→ **Information provided**:

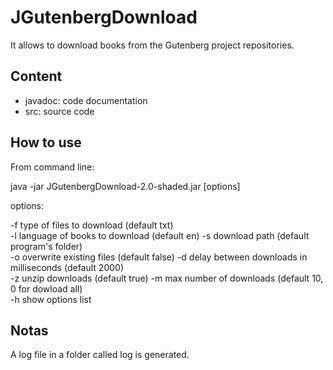 # JGutenbergDownload
It allows to download books from the Gutenberg project repositories.

## Content
+ javadoc: code documentation
+ src: source code

## How to use
From command line:

java -jar JGutenbergDownload-2.0-shaded.jar [options]

options:

-f type of files to download (default txt)  
-l language of books to download (default en)
-s download path (default program's folder)  
-o overwrite existing files (default false) 
-d delay between downloads in milliseconds (default 2000)  
-z unzip downloads (default true) 
-m max number of downloads (default 10, 0 for dowload all)    
-h show options list

## Notas  
A log file in a folder called log is generated.
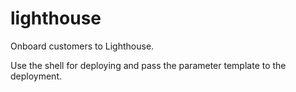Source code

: # lighthouse

Onboard customers to Lighthouse.

Use the shell for deploying and pass the parameter template to the deployment.
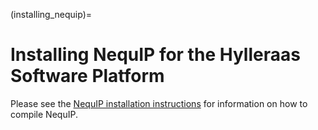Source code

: (installing_nequip)=
# Installing NequIP for the Hylleraas Software Platform
Please see the [NequIP installation instructions](https://nequip.readthedocs.io/en/latest/installation/install.html) for information on how to compile NequIP.
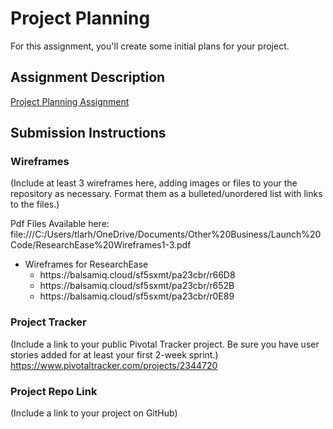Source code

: # Project Planning
For this assignment, you'll create some initial plans for your project.

## Assignment Description
[Project Planning Assignment](https://education.launchcode.org/liftoff/assignments/planning/)

## Submission Instructions

### Wireframes

(Include at least 3 wireframes here, adding images or files to your the repository as necessary. Format them as a bulleted/unordered list with links to the files.)

Pdf Files Available here:  file:///C:/Users/tlarh/OneDrive/Documents/Other%20Business/Launch%20Code/ResearchEase%20Wireframes1-3.pdf




<ul class="Wireframes for ResearchEase">
    <li>Wireframes for ResearchEase
        <ul>
            <li>https://balsamiq.cloud/sf5sxmt/pa23cbr/r66D8</li>
            <li>https://balsamiq.cloud/sf5sxmt/pa23cbr/r652B</li>
            <li>https://balsamiq.cloud/sf5sxmt/pa23cbr/r0E89</li>
        </ul>
    </li>
   
</ul>



### Project Tracker

(Include a link to your public Pivotal Tracker project. Be sure you have user stories added for at least your first 2-week sprint.)
 https://www.pivotaltracker.com/projects/2344720

### Project Repo Link

(Include a link to your project on GitHub)

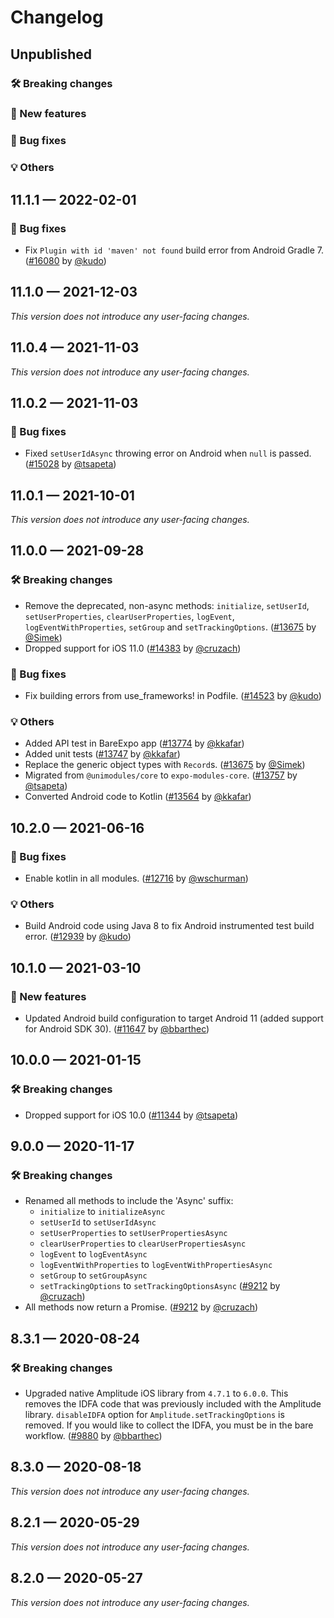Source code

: # Changelog

## Unpublished

### 🛠 Breaking changes

### 🎉 New features

### 🐛 Bug fixes

### 💡 Others

## 11.1.1 — 2022-02-01

### 🐛 Bug fixes

- Fix `Plugin with id 'maven' not found` build error from Android Gradle 7. ([#16080](https://github.com/expo/expo/pull/16080) by [@kudo](https://github.com/kudo))

## 11.1.0 — 2021-12-03

_This version does not introduce any user-facing changes._

## 11.0.4 — 2021-11-03

_This version does not introduce any user-facing changes._

## 11.0.2 — 2021-11-03

### 🐛 Bug fixes

- Fixed `setUserIdAsync` throwing error on Android when `null` is passed. ([#15028](https://github.com/expo/expo/pull/15028) by [@tsapeta](https://github.com/tsapeta))

## 11.0.1 — 2021-10-01

_This version does not introduce any user-facing changes._

## 11.0.0 — 2021-09-28

### 🛠 Breaking changes

- Remove the deprecated, non-async methods: `initialize`, `setUserId`, `setUserProperties`, `clearUserProperties`, `logEvent`, `logEventWithProperties`, `setGroup` and `setTrackingOptions`. ([#13675](https://github.com/expo/expo/pull/13675) by [@Simek](https://github.com/Simek))
- Dropped support for iOS 11.0 ([#14383](https://github.com/expo/expo/pull/14383) by [@cruzach](https://github.com/cruzach))

### 🐛 Bug fixes

- Fix building errors from use_frameworks! in Podfile. ([#14523](https://github.com/expo/expo/pull/14523) by [@kudo](https://github.com/kudo))

### 💡 Others

- Added API test in BareExpo app ([#13774](https://github.com/expo/expo/pull/13774/) by [@kkafar](https://github.com/kkafar))
- Added unit tests ([#13747](https://github.com/expo/expo/pull/13747) by [@kkafar](https://github.com/kkafar))
- Replace the generic object types with `Record`s. ([#13675](https://github.com/expo/expo/pull/13675) by [@Simek](https://github.com/Simek))
- Migrated from `@unimodules/core` to `expo-modules-core`. ([#13757](https://github.com/expo/expo/pull/13757) by [@tsapeta](https://github.com/tsapeta))
- Converted Android code to Kotlin ([#13564](https://github.com/expo/expo/pull/13564) by [@kkafar](https://github.com/kkafar))

## 10.2.0 — 2021-06-16

### 🐛 Bug fixes

- Enable kotlin in all modules. ([#12716](https://github.com/expo/expo/pull/12716) by [@wschurman](https://github.com/wschurman))

### 💡 Others

- Build Android code using Java 8 to fix Android instrumented test build error. ([#12939](https://github.com/expo/expo/pull/12939) by [@kudo](https://github.com/kudo))

## 10.1.0 — 2021-03-10

### 🎉 New features

- Updated Android build configuration to target Android 11 (added support for Android SDK 30). ([#11647](https://github.com/expo/expo/pull/11647) by [@bbarthec](https://github.com/bbarthec))

## 10.0.0 — 2021-01-15

### 🛠 Breaking changes

- Dropped support for iOS 10.0 ([#11344](https://github.com/expo/expo/pull/11344) by [@tsapeta](https://github.com/tsapeta))

## 9.0.0 — 2020-11-17

### 🛠 Breaking changes

- Renamed all methods to include the 'Async' suffix:
  - `initialize` to `initializeAsync`
  - `setUserId` to `setUserIdAsync`
  - `setUserProperties` to `setUserPropertiesAsync`
  - `clearUserProperties` to `clearUserPropertiesAsync`
  - `logEvent` to `logEventAsync`
  - `logEventWithProperties` to `logEventWithPropertiesAsync`
  - `setGroup` to `setGroupAsync`
  - `setTrackingOptions` to `setTrackingOptionsAsync`
([#9212](https://github.com/expo/expo/pull/9212/) by [@cruzach](https://github.com/cruzach))
- All methods now return a Promise. ([#9212](https://github.com/expo/expo/pull/9212/) by [@cruzach](https://github.com/cruzach))

## 8.3.1 — 2020-08-24

### 🛠 Breaking changes

- Upgraded native Amplitude iOS library from `4.7.1` to `6.0.0`. This removes the IDFA code that was previously included with the Amplitude library. `disableIDFA` option for `Amplitude.setTrackingOptions` is removed. If you would like to collect the IDFA, you must be in the bare workflow. ([#9880](https://github.com/expo/expo/pull/9880) by [@bbarthec](https://github.com/bbarthec))

## 8.3.0 — 2020-08-18

_This version does not introduce any user-facing changes._

## 8.2.1 — 2020-05-29

_This version does not introduce any user-facing changes._

## 8.2.0 — 2020-05-27

_This version does not introduce any user-facing changes._
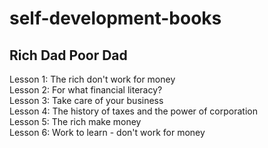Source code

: # self-development-books
## Rich Dad Poor Dad
Lesson 1: The rich don't work for money  
Lesson 2: For what financial literacy?  
Lesson 3: Take care of your business  
Lesson 4: The history of taxes and the power of corporation  
Lesson 5: The rich make money  
Lesson 6: Work to learn - don't work for money  
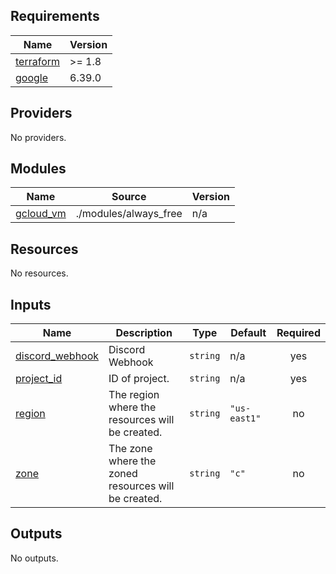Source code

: <!-- BEGIN_TF_DOCS -->
## Requirements

| Name | Version |
|------|---------|
| <a name="requirement_terraform"></a> [terraform](#requirement\_terraform) | >= 1.8 |
| <a name="requirement_google"></a> [google](#requirement\_google) | 6.39.0 |

## Providers

No providers.

## Modules

| Name | Source | Version |
|------|--------|---------|
| <a name="module_gcloud_vm"></a> [gcloud\_vm](#module\_gcloud\_vm) | ./modules/always_free | n/a |

## Resources

No resources.

## Inputs

| Name | Description | Type | Default | Required |
|------|-------------|------|---------|:--------:|
| <a name="input_discord_webhook"></a> [discord\_webhook](#input\_discord\_webhook) | Discord Webhook | `string` | n/a | yes |
| <a name="input_project_id"></a> [project\_id](#input\_project\_id) | ID of project. | `string` | n/a | yes |
| <a name="input_region"></a> [region](#input\_region) | The region where the resources will be created. | `string` | `"us-east1"` | no |
| <a name="input_zone"></a> [zone](#input\_zone) | The zone where the zoned resources will be created. | `string` | `"c"` | no |

## Outputs

No outputs.
<!-- END_TF_DOCS -->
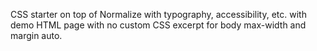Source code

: CSS starter on top of Normalize with typography, accessibility, etc. with demo HTML page with no custom CSS excerpt for body max-width and margin auto.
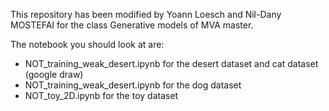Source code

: This repository has been modified by Yoann Loesch and Nil-Dany MOSTEFAI for the class Generative models of MVA master.


The notebook you should look at are:
* NOT_training_weak_desert.ipynb for the desert dataset and cat dataset (google draw)
* NOT_training_weak_desert.ipynb for the dog dataset
* NOT_toy_2D.ipynb for the toy dataset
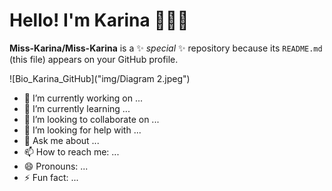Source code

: # Hello! I'm Karina 👩🏻‍💻

**Miss-Karina/Miss-Karina** is a ✨ _special_ ✨ repository because its `README.md` (this file) appears on your GitHub profile.

![Bio_Karina_GitHub]("img/Diagram 2.jpeg")
- 🔭 I’m currently working on ...
- 🌱 I’m currently learning ...
- 👯 I’m looking to collaborate on ...
- 🤔 I’m looking for help with ...
- 💬 Ask me about ...
- 📫 How to reach me: ...
- 😄 Pronouns: ...
- ⚡ Fun fact: ...
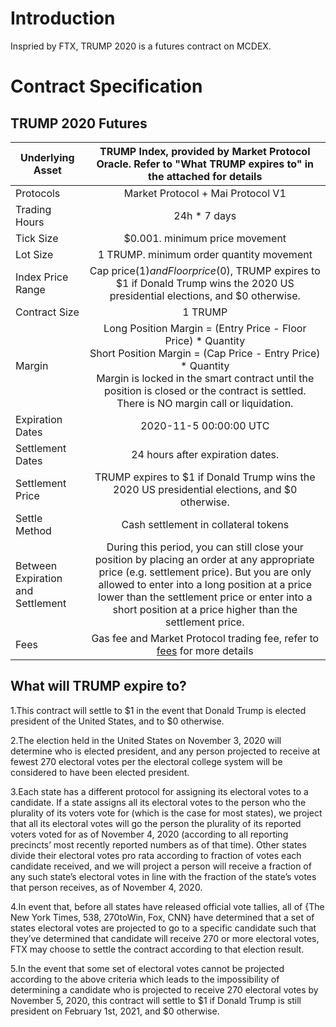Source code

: # Introduction
Inspried by FTX, TRUMP 2020 is a futures contract on MCDEX.


# Contract Specification 

## TRUMP 2020 Futures

| Underlying Asset  | TRUMP Index, provided by Market Protocol Oracle. Refer to "What TRUMP expires to" in the attached for details     | 
| -------------            |:-------------: |
| Protocols                | Market Protocol + Mai Protocol V1 |
| Trading Hours            | 24h * 7 days         |  
| Tick Size                | $0.001. minimum price movement |   
| Lot Size                 | 1 TRUMP. minimum order quantity movement |
| Index Price Range        | Cap price($1) and Floor price($0), TRUMP expires to $1 if Donald Trump wins the 2020 US presidential elections, and $0 otherwise.        | 
| Contract Size            |      1 TRUMP         |   
| Margin                   |      Long Position Margin = (Entry Price - Floor Price) * Quantity<br/>Short Position Margin = (Cap Price - Entry Price) * Quantity<br/>Margin is locked in the smart contract until the position is closed or the contract is settled.<br/>There is NO margin call or liquidation.       |  
| Expiration Dates         |  2020-11-5 00:00:00 UTC  |    
| Settlement Dates         |   24 hours after expiration dates.          |
| Settlement Price         |   TRUMP expires to $1 if Donald Trump wins the 2020 US presidential elections, and $0 otherwise.             | 
| Settle Method            |   Cash settlement in collateral tokens      |  
| Between Expiration and Settlement | During this period, you can still close your position by placing an order at any appropriate price (e.g. settlement price). But you are only allowed to enter into a long position at a price lower than the settlement price or enter into a short position at a price higher than the settlement price. |
| Fees                     |   Gas fee and Market Protocol trading fee, refer to [fees](fees.md) for more details|   

## What will TRUMP expire to?
1.This contract will settle to $1 in the event that Donald Trump is elected president of the United States, and to $0 otherwise.

2.The election held in the United States on November 3, 2020 will determine who is elected president, and any person projected to receive at fewest 270 electoral votes per the electoral college system will be considered to have been elected president. 

3.Each state has a different protocol for assigning its electoral votes to a candidate. If a state assigns all its electoral votes to the person who the plurality of its voters vote for (which is the case for most states), we project that all its electoral votes will go the person the plurality of its reported voters voted for as of November 4, 2020 (according to all reporting precincts’ most recently reported numbers as of that time). Other states divide their electoral votes pro rata according to fraction of votes each candidate received, and we will project a person will receive a fraction of any such state’s electoral votes in line with the fraction of the state’s votes that person receives, as of November 4, 2020. 

4.In event that, before all states have released official vote tallies, all of {The New York Times, 538, 270toWin, Fox, CNN} have determined that a set of states electoral votes are projected to go to a specific candidate such that they’ve determined that candidate will receive 270 or more electoral votes, FTX may choose to settle the contract according to that election result.

5.In the event that some set of electoral votes cannot be projected according to the above criteria which leads to the impossibility of determining a candidate who is projected to receive 270 electoral votes by November 5, 2020, this contract will settle to $1 if Donald Trump is still president on February 1st, 2021, and $0 otherwise.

→ **Assignment**:
State how many lines of the data above contain the string "google", leaving out everything but the number.

→ **Result**:
2